Per quanto riguarda i Carta parlamentari di Bosa, è probabile che essi derivino da quei nominativi che ha citato, anche se occorrerebbe verificare direttamente.
Per quanto riguarda il Vescovo Sebastiano Carta, nel documento
http://www.myonid.it/search/show_url?t= ... pVIII.htmlsi legge per la Villa di Scano Montiferro
Al primo Seicento risale il registro di amministrazione della chiesa, conservato nell'archivio parrocchiale, che sul frontespizio reca la seguente scritta: Libru comporadu de ordine et cumandamentu du su Illustrissimu et Reverendissimu Sacerdote Don Vincente Baccallar episcopu de Bosa pro notare tottu sos proventos rendas et elemosinas de sa Ecclesia Parrocchiale de sa presente Villa de Iscanu suta ivocatsione de su gloriosu Santu Pedru. In tale registro, alla data del 22 maggio 1622, toviamo la firma del vescovo Mons. SEBASTIANO CARTA e del Segretario Domenico Martis, in occasione della visita pastorale. Il libro è composto di 46 fogli, compresi due contratti di cumones di maiali, uno del novembre 1618, quando erano priori (obreris) Antonio Pisquedda e Simone Pinna, e l'altro steso lo stesso giorno dallo scrivano LUCA CARTA: risultano affidati due branchi di maiali rispettivamente a Giorgi Sanna mannu e a Giorgi Sanna minore.

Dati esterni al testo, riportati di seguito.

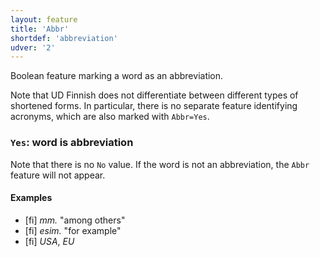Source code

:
 ```yaml
---
layout: feature
title: 'Abbr'
shortdef: 'abbreviation'
udver: '2'
---
```


Boolean feature marking a word as an abbreviation.

Note that UD Finnish does not differentiate between different types of
shortened forms. In particular, there is no separate feature
identifying acronyms, which are also marked with `Abbr=Yes`.

### <a name="Yes">`Yes`</a>: word is abbreviation

Note that there is no `No` value. If the word is not an abbreviation,
the `Abbr` feature will not appear.

#### Examples

* [fi] _mm._ "among others"
* [fi] _esim._ "for example"
* [fi] _USA_, _EU_
<!-- Interlanguage links updated Pá kvě 14 11:08:27 CEST 2021 -->
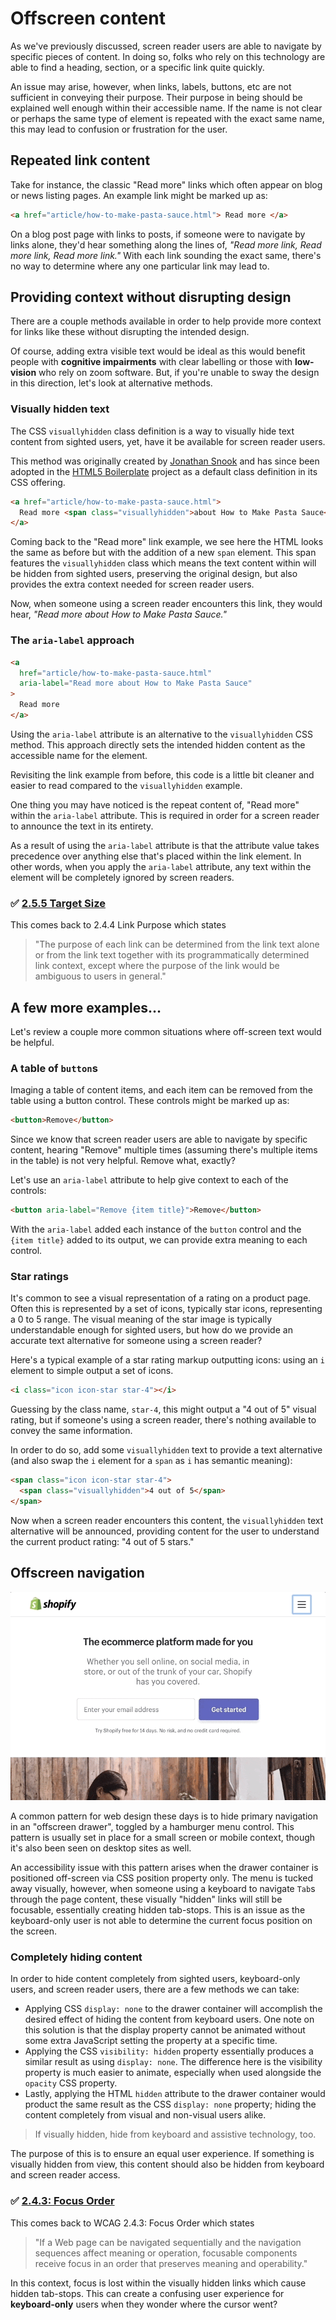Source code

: # Offscreen content

As we've previously discussed, screen reader users are able to navigate by specific pieces of content. In doing so, folks who rely on this technology are able to find a heading, section, or a specific link quite quickly.

An issue may arise, however, when links, labels, buttons, etc are not sufficient in conveying their purpose. Their purpose in being should be explained well enough within their accessible name. If the name is not clear or perhaps the same type of element is repeated with the exact same name, this may lead to confusion or frustration for the user.

## Repeated link content

Take for instance, the classic "Read more" links which often appear on blog or news listing pages. An example link might be marked up as:

```html
<a href="article/how-to-make-pasta-sauce.html"> Read more </a>
```

On a blog post page with links to posts, if someone were to navigate by links alone, they'd hear something along the lines of, _"Read more link, Read more link, Read more link."_ With each link sounding the exact same, there's no way to determine where any one particular link may lead to.

## Providing context without disrupting design

There are a couple methods available in order to help provide more context for links like these without disrupting the intended design.

Of course, adding extra visible text would be ideal as this would benefit people with **cognitive impairments** with clear labelling or those with **low-vision** who rely on zoom software. But, if you're unable to sway the design in this direction, let's look at alternative methods.

### Visually hidden text

The CSS `visuallyhidden` class definition is a way to visually hide text content from sighted users, yet, have it be available for screen reader users.

This method was originally created by [Jonathan Snook](https://snook.ca/archives/html_and_css/hiding-content-for-accessibility) and has since been adopted in the [HTML5 Boilerplate](https://html5boilerplate.com/) project as a default class definition in its CSS offering.

```html
<a href="article/how-to-make-pasta-sauce.html">
  Read more <span class="visuallyhidden">about How to Make Pasta Sauce</span>
</a>
```

Coming back to the "Read more" link example, we see here the HTML looks the same as before but with the addition of a new `span` element. This span features the `visuallyhidden` class which means the text content within will be hidden from sighted users, preserving the original design, but also provides the extra context needed for screen reader users.

Now, when someone using a screen reader encounters this link, they would hear, _"Read more about How to Make Pasta Sauce."_

### The `aria-label` approach

```html
<a
  href="article/how-to-make-pasta-sauce.html"
  aria-label="Read more about How to Make Pasta Sauce"
>
  Read more
</a>
```

Using the `aria-label` attribute is an alternative to the `visuallyhidden` CSS method. This approach directly sets the intended hidden content as the accessible name for the element.

Revisiting the link example from before, this code is a little bit cleaner and easier to read compared to the `visuallyhidden` example.

One thing you may have noticed is the repeat content of, "Read more" within the `aria-label` attribute. This is required in order for a screen reader to announce the text in its entirety.

As a result of using the `aria-label` attribute is that the attribute value takes precedence over anything else that's placed within the link element. In other words, when you apply the `aria-label` attribute, any text within the element will be completely ignored by screen readers.

### ✅ [2.5.5 Target Size](https://www.w3.org/WAI/WCAG21/Understanding/link-purpose-in-context.html)

This comes back to 2.4.4 Link Purpose which states

> "The purpose of each link can be determined from the link text alone or from the link text together with its programmatically determined link context, except where the purpose of the link would be ambiguous to users in general."

## A few more examples…

Let's review a couple more common situations where off-screen text would be helpful.

### A table of `button`s

Imaging a table of content items, and each item can be removed from the table using a button control. These controls might be marked up as:

```html
<button>Remove</button>
```

Since we know that screen reader users are able to navigate by specific content, hearing "Remove" multiple times (assuming there's multiple items in the table) is not very helpful. Remove what, exactly?

Let's use an `aria-label` attribute to help give context to each of the controls:

```html
<button aria-label="Remove {item title}">Remove</button>
```

With the `aria-label` added each instance of the `button` control and the `{item title}` added to its output, we can provide extra meaning to each control.

### Star ratings

It's common to see a visual representation of a rating on a product page. Often this is represented by a set of icons, typically star icons, representing a 0 to 5 range. The visual meaning of the star image is typically understandable enough for sighted users, but how do we provide an accurate text alternative for someone using a screen reader?

Here's a typical example of a star rating markup outputting icons: using an `i` element to simple output a set of icons.

```html
<i class="icon icon-star star-4"></i>
```

Guessing by the class name, `star-4`, this might output a "4 out of 5" visual rating, but if someone's using a screen reader, there's nothing available to convey the same information.

In order to do so, add some `visuallyhidden` text to provide a text alternative (and also swap the `i` element for a `span` as `i` has semantic meaning):

```html
<span class="icon icon-star star-4">
  <span class="visuallyhidden">4 out of 5</span>
</span>
```

Now when a screen reader encounters this content, the `visuallyhidden` text alternative will be announced, providing content for the user to understand the current product rating: "4 out of 5 stars."

## Offscreen navigation

![An animated GIF showcasing offscreen menu being activated and sliding into view.](../slide-deck/images/offscreen-navigation.gif)

A common pattern for web design these days is to hide primary navigation in an "offscreen drawer", toggled by a hamburger menu control. This pattern is usually set in place for a small screen or mobile context, though it's also been seen on desktop sites as well.

An accessibility issue with this pattern arises when the drawer container is positioned off-screen via CSS position property only. The menu is tucked away visually, however, when someone using a keyboard to navigate `Tab`s through the page content, these visually "hidden" links will still be focusable, essentially creating hidden tab-stops. This is an issue as the keyboard-only user is not able to determine the current focus position on the screen.

### Completely hiding content

In order to hide content completely from sighted users, keyboard-only users, and screen reader users, there are a few methods we can take:

- Applying CSS `display: none` to the drawer container will accomplish the desired effect of hiding the content from keyboard users. One note on this solution is that the display property cannot be animated without some extra JavaScript setting the property at a specific time.
- Applying the CSS `visibility: hidden` property essentially produces a similar result as using `display: none`. The difference here is the visibility property is much easier to animate, especially when used alongside the `opacity` CSS property.
- Lastly, applying the HTML `hidden` attribute to the drawer container would product the same result as the CSS `display: none` property; hiding the content completely from visual and non-visual users alike.

> If visually hidden, hide from keyboard and assistive technology, too.

The purpose of this is to ensure an equal user experience. If something is visually hidden from view, this content should also be hidden from keyboard and screen reader access.

### ✅ [2.4.3: Focus Order](https://www.w3.org/WAI/WCAG21/Understanding/focus-order.html)

This comes back to WCAG 2.4.3: Focus Order which states

> "If a Web page can be navigated sequentially and the navigation sequences affect meaning or operation, focusable components receive focus in an order that preserves meaning and operability."

In this context, focus is lost within the visually hidden links which cause hidden tab-stops. This can create a confusing user experience for **keyboard-only** users when they wonder where the cursor went?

Viene citato anche lo scrivano di nome Luca Carta (omonimo di quello di Ghilarza di 60 anni prima).
E inoltre sempre nel sito
http://web.tiscali.it/scano.montiferro/ ... logia.htmlsi ha il testamento di Maria Antonia Carta della Villa di Scano, con beni consistenti in oliveto, vigne, casa principale e altre costruzioni, tanche, orti, seminati ecc.. Un esempio di quali entità economiche erano considerate importanti, a quei tempi (inizi 800), nell'isola.
A Scano esercitò anche un notaio Cabrai Carta e nacque un ecclesiastico di nome Antonio Carta (XVII - XVIII sec.)